## Material for this task
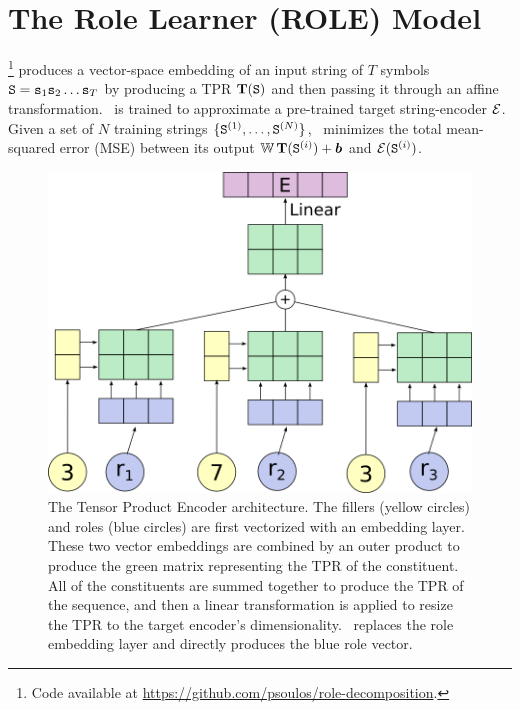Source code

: \section{The Role Learner (ROLE) Model} \label{sec:Role-Learning} 

\RLN\footnote{Code available at \url{https://github.com/psoulos/role-decomposition}.} produces a vector-space embedding of an input string of $T$ symbols ${\mathtt{S}} = {\mathtt{s}}_1 {\mathtt{s}}_2 \ldots {\mathtt{s}}_T$ by producing a TPR ${\mathbf{T}}({\mathtt{S}})$ and then passing it through an affine transformation.
\RLN\ is trained to approximate a pre-trained target string-encoder ${\mathcal{E}}$.
Given a set of $N$ training strings $\{ {\mathtt{S}}^{(1)}, \ldots, {\mathtt{S}}^{(N)} \}$, \RLN\ minimizes the total mean-squared error (MSE) between its output ${\mathbb{W}}\,{\mathbf{T}}({\mathtt{S}}^{(i)}) + {\bm{b}}$ and %
${\mathcal{E}}({\mathtt{S}}^{(i)})$.

\begin{figure}[t]
    \centering
    \includegraphics[scale=.3]{images/rldn/tpdn.png}
    \caption{The Tensor Product Encoder architecture. The fillers (yellow circles) and roles (blue circles) are first vectorized with an embedding layer. These two vector embeddings are combined by an outer product to produce the green matrix representing the TPR of the constituent. All of the constituents are summed together to produce the TPR of the sequence, and then a linear transformation is applied to resize the TPR to the target encoder's dimensionality. \RLN\ replaces the role embedding layer and directly produces the blue role vector.}
    \label{fig:tpe-arch}
\end{figure}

## What to do
Give back the data exactly. Skip any images.

## Your solution
Source code

: \section{The Role Learner (ROLE) Model} \label{sec:Role-Learning} 

\RLN\footnote{Code available at \url{https://github.com/psoulos/role-decomposition}.} produces a vector-space embedding of an input string of $T$ symbols ${\mathtt{S}} = {\mathtt{s}}_1 {\mathtt{s}}_2 \ldots {\mathtt{s}}_T$ by producing a TPR ${\mathbf{T}}({\mathtt{S}})$ and then passing it through an affine transformation.
\RLN\ is trained to approximate a pre-trained target string-encoder ${\mathcal{E}}$.
Given a set of $N$ training strings $\{ {\mathtt{S}}^{(1)}, \ldots, {\mathtt{S}}^{(N)} \}$, \RLN\ minimizes the total mean-squared error (MSE) between its output ${\mathbb{W}}\,{\mathbf{T}}({\mathtt{S}}^{(i)}) + {\bm{b}}$ and %
${\mathcal{E}}({\mathtt{S}}^{(i)})$.

\begin{figure}[t]
    \centering
    \includegraphics[scale=.3]{images/rldn/tpdn.png}
    \caption{The Tensor Product Encoder architecture. The fillers (yellow circles) and roles (blue circles) are first vectorized with an embedding layer. These two vector embeddings are combined by an outer product to produce the green matrix representing the TPR of the constituent. All of the constituents are summed together to produce the TPR of the sequence, and then a linear transformation is applied to resize the TPR to the target encoder's dimensionality. \RLN\ replaces the role embedding layer and directly produces the blue role vector.}
    \label{fig:tpe-arch}
\end{figure}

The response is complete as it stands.